Saved entries:

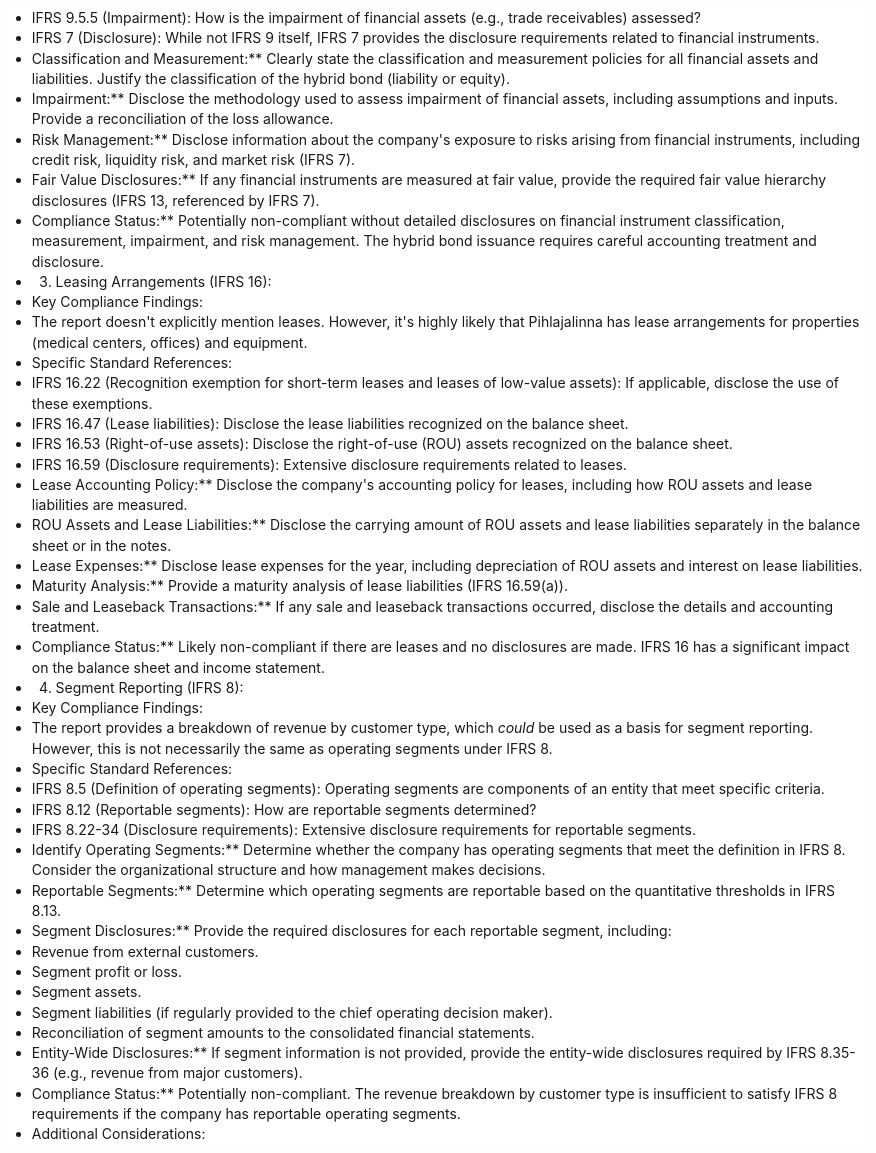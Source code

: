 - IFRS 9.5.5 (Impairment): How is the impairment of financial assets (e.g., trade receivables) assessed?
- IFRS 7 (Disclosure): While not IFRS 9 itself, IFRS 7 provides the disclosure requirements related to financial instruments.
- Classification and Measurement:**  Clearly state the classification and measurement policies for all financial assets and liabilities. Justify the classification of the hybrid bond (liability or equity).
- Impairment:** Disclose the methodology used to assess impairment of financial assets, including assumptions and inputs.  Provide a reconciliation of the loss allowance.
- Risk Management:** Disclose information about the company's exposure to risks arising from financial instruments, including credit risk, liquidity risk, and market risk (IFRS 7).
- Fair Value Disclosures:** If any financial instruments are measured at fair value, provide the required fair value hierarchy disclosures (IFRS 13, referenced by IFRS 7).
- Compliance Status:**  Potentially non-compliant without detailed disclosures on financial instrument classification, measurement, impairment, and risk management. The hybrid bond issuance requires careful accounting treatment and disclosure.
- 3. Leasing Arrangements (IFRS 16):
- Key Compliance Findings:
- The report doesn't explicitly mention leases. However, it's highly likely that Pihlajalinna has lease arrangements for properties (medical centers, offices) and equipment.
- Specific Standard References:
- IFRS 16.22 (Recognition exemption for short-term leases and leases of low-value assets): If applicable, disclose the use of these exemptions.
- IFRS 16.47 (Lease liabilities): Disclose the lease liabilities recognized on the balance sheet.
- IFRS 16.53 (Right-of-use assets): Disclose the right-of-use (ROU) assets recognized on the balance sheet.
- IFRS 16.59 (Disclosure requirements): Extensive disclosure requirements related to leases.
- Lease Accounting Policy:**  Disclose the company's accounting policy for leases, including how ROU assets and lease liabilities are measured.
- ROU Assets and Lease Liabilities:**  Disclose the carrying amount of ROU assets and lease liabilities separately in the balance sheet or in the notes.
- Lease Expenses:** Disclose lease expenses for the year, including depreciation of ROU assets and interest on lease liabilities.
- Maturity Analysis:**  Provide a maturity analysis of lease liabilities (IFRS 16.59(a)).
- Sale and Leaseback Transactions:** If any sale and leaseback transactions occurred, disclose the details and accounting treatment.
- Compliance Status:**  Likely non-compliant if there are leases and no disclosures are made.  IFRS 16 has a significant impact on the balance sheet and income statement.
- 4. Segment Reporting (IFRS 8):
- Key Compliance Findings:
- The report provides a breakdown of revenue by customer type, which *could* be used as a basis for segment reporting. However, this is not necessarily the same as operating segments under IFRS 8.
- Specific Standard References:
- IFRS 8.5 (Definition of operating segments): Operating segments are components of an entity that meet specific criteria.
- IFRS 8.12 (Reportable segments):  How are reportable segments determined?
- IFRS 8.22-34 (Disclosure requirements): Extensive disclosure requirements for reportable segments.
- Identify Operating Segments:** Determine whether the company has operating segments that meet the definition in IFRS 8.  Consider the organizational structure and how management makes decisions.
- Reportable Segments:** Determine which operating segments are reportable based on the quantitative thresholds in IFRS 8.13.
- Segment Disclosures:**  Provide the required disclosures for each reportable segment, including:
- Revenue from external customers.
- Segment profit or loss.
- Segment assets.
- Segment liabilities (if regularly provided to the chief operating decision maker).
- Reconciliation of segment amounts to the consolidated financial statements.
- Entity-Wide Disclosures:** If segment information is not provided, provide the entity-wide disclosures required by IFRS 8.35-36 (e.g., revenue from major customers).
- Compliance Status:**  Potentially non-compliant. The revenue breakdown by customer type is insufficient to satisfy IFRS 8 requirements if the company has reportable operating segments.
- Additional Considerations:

» How to complete this task: Across the records above, return every line that contains the word "which".

» Problem solution:
- The report provides a breakdown of revenue by customer type, which *could* be used as a basis for segment reporting. However, this is not necessarily the same as operating segments under IFRS 8.
- Reportable Segments:** Determine which operating segments are reportable based on the quantitative thresholds in IFRS 8.13.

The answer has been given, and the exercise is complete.